За это время я узнал – от теток, которые нагибались ко мне, упирая руки в колени, и от дядек в черном, которые штабелировали стулья, и от старых священников, предлагавших сесть к ним на колени, – что Бог есть. Он жив, он присматривает за мной, он добрый, всемогущий и прогонит все дурное. Он послал своего сына, Иисуса Христа, умирать за наши грехи, и Иисус полюбит меня, если только я ему позволю. Если я полюблю его всем сердцем, он вернет мне отца – мы снова встретимся в чудесном месте под названием «рай». Он исцелит папины раны и простит ему грехи. Папа больше никогда не будет грустить, а мама – плакать, и мы всегда будем вместе, и ничто нас не разлучит. Мне очень хотелось в это верить, и я поверил.

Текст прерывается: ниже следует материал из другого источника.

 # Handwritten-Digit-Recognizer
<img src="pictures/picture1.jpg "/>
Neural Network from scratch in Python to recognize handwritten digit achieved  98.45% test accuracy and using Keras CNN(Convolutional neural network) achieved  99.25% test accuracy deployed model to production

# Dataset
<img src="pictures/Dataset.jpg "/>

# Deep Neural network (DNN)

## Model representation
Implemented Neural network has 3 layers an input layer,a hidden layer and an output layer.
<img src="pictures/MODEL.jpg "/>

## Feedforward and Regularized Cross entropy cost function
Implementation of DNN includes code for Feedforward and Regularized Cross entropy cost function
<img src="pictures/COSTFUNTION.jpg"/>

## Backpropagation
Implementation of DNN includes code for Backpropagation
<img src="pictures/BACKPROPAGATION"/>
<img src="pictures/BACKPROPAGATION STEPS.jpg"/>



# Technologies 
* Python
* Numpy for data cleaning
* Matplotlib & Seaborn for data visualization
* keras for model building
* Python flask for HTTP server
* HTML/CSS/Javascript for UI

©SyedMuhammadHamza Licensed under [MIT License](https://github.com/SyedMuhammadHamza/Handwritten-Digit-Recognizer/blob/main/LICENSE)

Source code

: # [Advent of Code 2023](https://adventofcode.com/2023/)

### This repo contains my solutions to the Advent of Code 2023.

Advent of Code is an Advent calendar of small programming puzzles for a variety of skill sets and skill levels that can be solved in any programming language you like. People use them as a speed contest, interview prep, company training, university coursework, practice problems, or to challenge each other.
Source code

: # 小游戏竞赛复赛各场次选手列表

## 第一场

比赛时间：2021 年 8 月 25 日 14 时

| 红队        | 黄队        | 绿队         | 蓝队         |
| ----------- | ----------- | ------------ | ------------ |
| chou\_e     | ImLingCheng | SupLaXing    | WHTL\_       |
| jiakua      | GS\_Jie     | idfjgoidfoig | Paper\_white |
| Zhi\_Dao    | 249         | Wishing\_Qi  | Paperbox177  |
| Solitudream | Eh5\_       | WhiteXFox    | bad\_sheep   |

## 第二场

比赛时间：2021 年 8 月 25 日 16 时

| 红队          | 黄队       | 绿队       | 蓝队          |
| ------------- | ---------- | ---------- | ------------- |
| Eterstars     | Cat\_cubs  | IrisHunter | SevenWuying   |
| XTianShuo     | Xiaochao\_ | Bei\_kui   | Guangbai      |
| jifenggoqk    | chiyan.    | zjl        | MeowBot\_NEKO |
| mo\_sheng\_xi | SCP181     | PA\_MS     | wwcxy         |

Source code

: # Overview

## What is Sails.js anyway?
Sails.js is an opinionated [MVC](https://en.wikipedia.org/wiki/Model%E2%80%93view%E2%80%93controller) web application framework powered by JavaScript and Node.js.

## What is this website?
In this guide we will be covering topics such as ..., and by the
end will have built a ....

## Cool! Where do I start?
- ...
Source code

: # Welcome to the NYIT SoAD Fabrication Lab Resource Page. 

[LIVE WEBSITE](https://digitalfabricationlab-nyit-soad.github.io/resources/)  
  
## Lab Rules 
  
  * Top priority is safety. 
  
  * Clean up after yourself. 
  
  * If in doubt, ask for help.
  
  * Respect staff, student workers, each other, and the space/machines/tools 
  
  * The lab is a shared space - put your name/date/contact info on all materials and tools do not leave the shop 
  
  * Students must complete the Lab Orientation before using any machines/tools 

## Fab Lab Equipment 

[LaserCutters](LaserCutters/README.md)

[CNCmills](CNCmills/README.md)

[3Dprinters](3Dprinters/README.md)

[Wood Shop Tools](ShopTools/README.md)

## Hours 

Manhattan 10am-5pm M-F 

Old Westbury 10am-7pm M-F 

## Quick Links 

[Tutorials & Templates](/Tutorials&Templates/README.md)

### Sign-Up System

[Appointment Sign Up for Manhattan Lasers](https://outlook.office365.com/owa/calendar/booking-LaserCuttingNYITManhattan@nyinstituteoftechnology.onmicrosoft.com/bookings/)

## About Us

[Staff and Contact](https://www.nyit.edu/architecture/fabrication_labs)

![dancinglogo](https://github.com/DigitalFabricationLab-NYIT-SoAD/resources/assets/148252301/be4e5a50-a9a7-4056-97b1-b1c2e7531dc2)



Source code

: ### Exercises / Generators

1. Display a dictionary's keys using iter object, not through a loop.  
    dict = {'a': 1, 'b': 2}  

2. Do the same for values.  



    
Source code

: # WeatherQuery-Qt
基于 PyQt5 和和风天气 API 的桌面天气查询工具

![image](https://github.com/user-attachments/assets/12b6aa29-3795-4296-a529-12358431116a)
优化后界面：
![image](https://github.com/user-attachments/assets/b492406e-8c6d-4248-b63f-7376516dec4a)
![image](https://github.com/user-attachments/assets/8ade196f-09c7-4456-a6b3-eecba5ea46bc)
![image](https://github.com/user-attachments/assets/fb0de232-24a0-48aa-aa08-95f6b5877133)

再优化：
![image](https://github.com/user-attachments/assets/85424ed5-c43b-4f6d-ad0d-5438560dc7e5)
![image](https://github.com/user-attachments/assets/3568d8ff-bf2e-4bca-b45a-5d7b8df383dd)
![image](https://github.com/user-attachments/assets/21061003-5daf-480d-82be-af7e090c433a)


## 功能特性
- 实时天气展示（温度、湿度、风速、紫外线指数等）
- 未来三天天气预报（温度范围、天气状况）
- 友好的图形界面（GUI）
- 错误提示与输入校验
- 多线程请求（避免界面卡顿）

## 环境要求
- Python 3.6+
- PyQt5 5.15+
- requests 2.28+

Примерно в ту же пору я впервые услышал о Мартине Лютере. В воскресной школе нас учили, что он – герой, человек, который выступил против папы Римского и вернул Библию народу. Допускаю, что после знакомства с ярыми католиками Сантакроче Лютер немного упал в моих глазах, однако я по-прежнему считал, что именно Лютеру мы обязаны Америкой, со всеми ее многочисленными разновидностями протестантизма. Однако с точки зрения иудаизма Лютер был отнюдь не герой. Он верил, что, стоит ему справиться с папским засильем и явить миру истинную мощь Писания, евреи тут же массово обратятся в христианство. Нормально так замахнулся, а? Евреи не предали свою веру во времена Христа, не дрогнули перед лицом Римской империи, пережили разграбление Иерусалима и огонь крестовых походов. Европейские короли отобрали у них все нажитое и отправили их вместе с детьми умирать в ссылке, однако и тут их вера не пошатнулась. Но теперь-то, решил Лютер, когда я раздам каждому по Евангелию, они одумаются. Евреи не одумались. Тогда Лютер передумал и написал памфлет «О евреях и их лжи», название которого весьма полно и точно отражало его истинные чувства.
Мне захотелось узнать у дяди Стюарта, известно ли ему, как безответственно и злобно высказывался Лютер о евреях и как его слова положили начало пяти столетиям жестокого антисемитизма, вылившегося в Холокост. Мне хотелось узнать, что он думает об этом мерзком потном немце. Уже тогда – еще до нашего короткого разговора на свадьбе Конниной сестры, когда он рассказал мне анекдот про филосемита и антисемита, – дядя Стюарт внушал мне страх. Однако и промолчать я не мог, слишком много гадостей я прочитал про Лютера. Передо мной были Плотцы во всем великолепии их многочисленной семьи, эти «злобные ядовитые черви», как писал о них Лютер, собравшиеся на празднование дня рождения Тео: Коннина бабушка Глория Плотц, ослепшая в результате разрушения желтого пятна сетчатки, но ласково улыбающаяся своим внукам; ее кузен Джоэл с громогласным смехом; младенец, спящий на руках Конниной сестры Деборы; дядя Айра, стоящий в сторонке и уплетающий печенье. «Наша вина в том, что мы их не истребляем», – говорил Лютер вот об этих людях, тетях, дядях и кузенах, дарящих подарки и уплетающих печенье. Я подошел к Айре.